Music

David Ball, Co-Founder of ‘Tainted Love’ Synth Duo Soft Cell Dies at 66

David Ball, the co-founder of beloved English synth pop duo Soft Cell has died at 66. An Instagram post announcing the news noted that Ball passed on Wednesday (Oct. 22) in his sleep at his London home.

The group’s singer, Marc Almond, called Ball a “wonderfully brilliant musical genius” in a lengthy tribute in which he praised his musical partner of 46 years, saying that as he struggled to process the news he took solace that Ball was “in such a great place emotionally” recently.

“He was focused and so happy with the new album that we literally completed only a few days ago. It’s so sad as 2026 was all set to be such an uplifting year for him, and I take some solace from the fact that he heard the finished record and felt that it was a great piece of work,” Almond wrote, adding that Ball’s recent compositions were “better than ever.”

At press time no cause of death had been announced.

Multi-instrumentalist Ball is best known for Soft Cell’s 1981 global hit cover of Gloria Jones’ aching 1964 love song “Tainted Love” from the duo’s beloved debut album, Non-Stop Erotic Cabaret, which melded his future-sounding keyboard compositions with Almond’s yearning vocals. The pioneering synth pop group were fronted by singer Almond’s dramatic vocals and androgynous look, but it was Ball who wrote and performed nearly all of the band’s dark dance compositions at a time when synth-driven music was just emerging as a genre that would soon come to dominate the airwaves, and MTV, thanks to chart-topping groups such as Erasure, Eurythmics, Pet Shop Boys, Depeche Mode, Duran Duran and others.

According to an official bio, the band formed in 1979 when Ball and Almond met as students at Leeds Polytechnic in England after Ball, a fan of the popular northern soul sound and German techno group Kraftwerk, moved from Blackpool to Leeds to study fine art. He first worked with Almond when he wrote an electronic backdrop for one of the singer’s improvised performance art pieces. That collab established the pair’s working template, with Almond as “the outgoing showman and lyricist and Ball as his quiet, poker-faced foil — a foil who wen ton to become a fearless sonic innovator.”

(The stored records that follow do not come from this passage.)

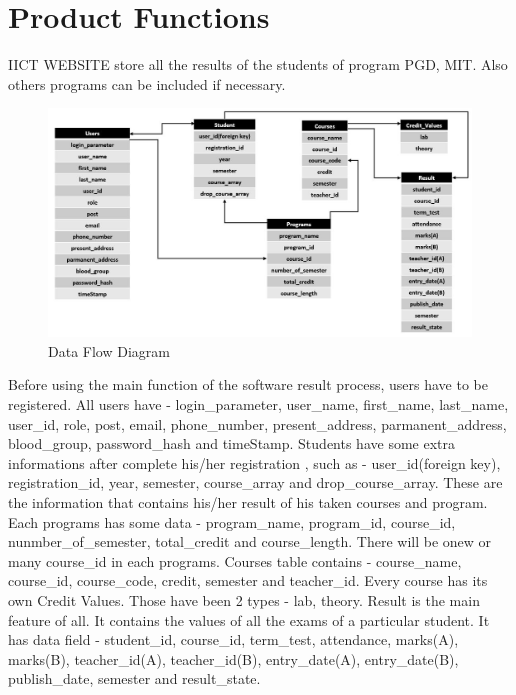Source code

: \documentclass{scrreprt}
\begin{document}
\section{Product Functions}
IICT WEBSITE store all the results of the students of program PGD, MIT. Also others programs can be included if necessary.
\begin{figure}[h!]
    \centering
    \includegraphics[width=15cm]{assets/3.JPG}
    \caption{Data Flow Diagram}
    \label{fig:Data Flow Diagram}
\end{figure}
Before using the main function of the software result process, users have to be registered. 
\newline
All users have - login\_parameter, user\_name, first\_name, last\_name, user\_id, role, post, email, phone\_number, present\_address, parmanent\_address, blood\_group, password\_hash and timeStamp.
\newline
Students have some extra informations after complete his/her registration , such as - user\_id(foreign key), registration\_id, year, semester, course\_array and drop\_course\_array. These are the information that contains his/her result of his taken courses and program.
\newline
Each programs has some data - program\_name, program\_id, course\_id, nunmber\_of\_semester, total\_credit and course\_length. There will be onew or many course\_id in each programs.
\newline
Courses table contains - course\_name, course\_id, course\_code, credit, semester and teacher\_id.
\newline
Every course has its own Credit Values. Those have been 2 types - lab, theory.
\newline
Result is the main feature of all. It contains the values of all the exams of a particular student. It has data field - student\_id, course\_id, term\_test, attendance, marks(A), marks(B), teacher\_id(A), teacher\_id(B), entry\_date(A), entry\_date(B), publish\_date, semester	and result\_state.
\end{document}
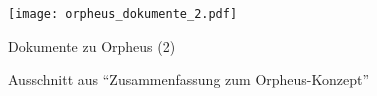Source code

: \documentclass[a5paper,pagesize,numbers=noenddot]{scrbook}
\begin{document}
\begin{figure}
   \centering
   \texttt{[image: orpheus\_dokumente\_2.pdf]}
   \caption{Dokumente zu Orpheus (2)}
   \label{fig:orpheus_dokumente_2}
\end{figure}

\begin{figure}
   \centering
   \caption{Ausschnitt aus \enquote{Zusammenfassung zum Orpheus-Konzept}}
   \label{fig:orpheus_spielfigurenanimation}
\end{figure}
\end{document}
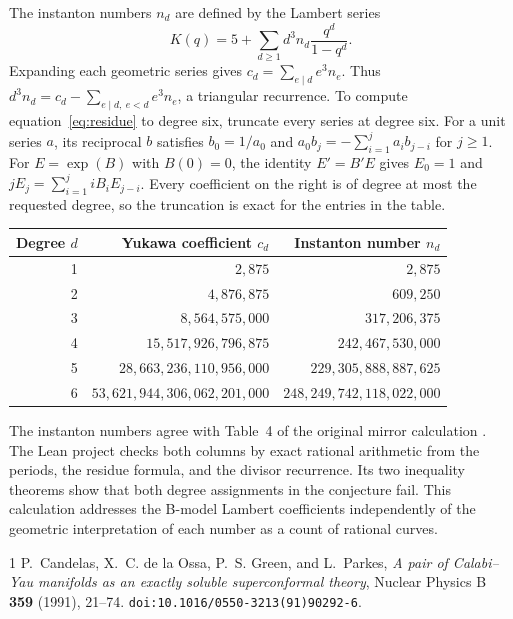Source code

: \documentclass[11pt]{article}
\begin{document}
The instanton numbers \(n_d\) are defined by the Lambert series
\[
 K(q)=5+\sum_{d\ge1}d^3n_d\frac{q^d}{1-q^d}.
\]
Expanding each geometric series gives \(c_d=\sum_{e\mid d}e^3 n_e\).
Thus \(d^3n_d=c_d-\sum_{e\mid d,\ e<d}e^3n_e\), a triangular recurrence.
To compute equation~\eqref{eq:residue} to degree six, truncate every series
at degree six. For a unit series \(a\), its reciprocal \(b\) satisfies
\(b_0=1/a_0\) and \(a_0b_j=-\sum_{i=1}^j a_i b_{j-i}\) for \(j\ge1\).
For \(E=\exp(B)\) with \(B(0)=0\), the identity \(E'=B'E\) gives
\(E_0=1\) and \(jE_j=\sum_{i=1}^j iB_iE_{j-i}\). Every coefficient on
the right is of degree at most the requested degree, so the truncation is
exact for the entries in the table.

\begin{center}
\begin{tabular}{rrr}
\toprule
Degree \(d\) & Yukawa coefficient \(c_d\) & Instanton number \(n_d\) \\
\midrule
1 & \(2{,}875\) & \(2{,}875\) \\
2 & \(4{,}876{,}875\) & \(609{,}250\) \\
3 & \(8{,}564{,}575{,}000\) & \(317{,}206{,}375\) \\
4 & \(15{,}517{,}926{,}796{,}875\) & \(242{,}467{,}530{,}000\) \\
5 & \(28{,}663{,}236{,}110{,}956{,}000\) & \(229{,}305{,}888{,}887{,}625\) \\
6 & \(53{,}621{,}944{,}306{,}062{,}201{,}000\) & \(248{,}249{,}742{,}118{,}022{,}000\) \\
\bottomrule
\end{tabular}
\end{center}

The instanton numbers agree with Table~4 of the original mirror
calculation \cite{cogp}. The Lean project checks both columns by exact
rational arithmetic from the periods, the residue formula, and the divisor
recurrence. Its two inequality theorems show that both degree assignments
in the conjecture fail. This calculation addresses the B-model Lambert
coefficients independently of the geometric interpretation of each
number as a count of rational curves.

\begin{thebibliography}{1}
P.~Candelas, X.~C. de la Ossa, P.~S. Green, and L.~Parkes,
\emph{A pair of Calabi--Yau manifolds as an exactly soluble superconformal
theory}, Nuclear Physics B \textbf{359} (1991), 21--74.
\texttt{doi:10.1016/0550-3213(91)90292-6}.
\end{thebibliography}
\end{document}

The group released four more studio albums between 1982 and 2021, The Art of Falling Apart (1982), This Last Night in Sodom (1984), Cruelty Without Beauty (2002) and Happiness Not Included (2022). In addition to their signature hit “Tainted Love,” which hit No. 1 on the U.K. Singles Chart and spent 43 weeks on the Billboard Hot 100 (peaking at No. 8) and sold an estimated 21 million copies worldwide, the group scored four more U.K. top 10 singles with “Bedsitter,” “Torch,” “What!” and “Say Hello, Wave Goodbye.”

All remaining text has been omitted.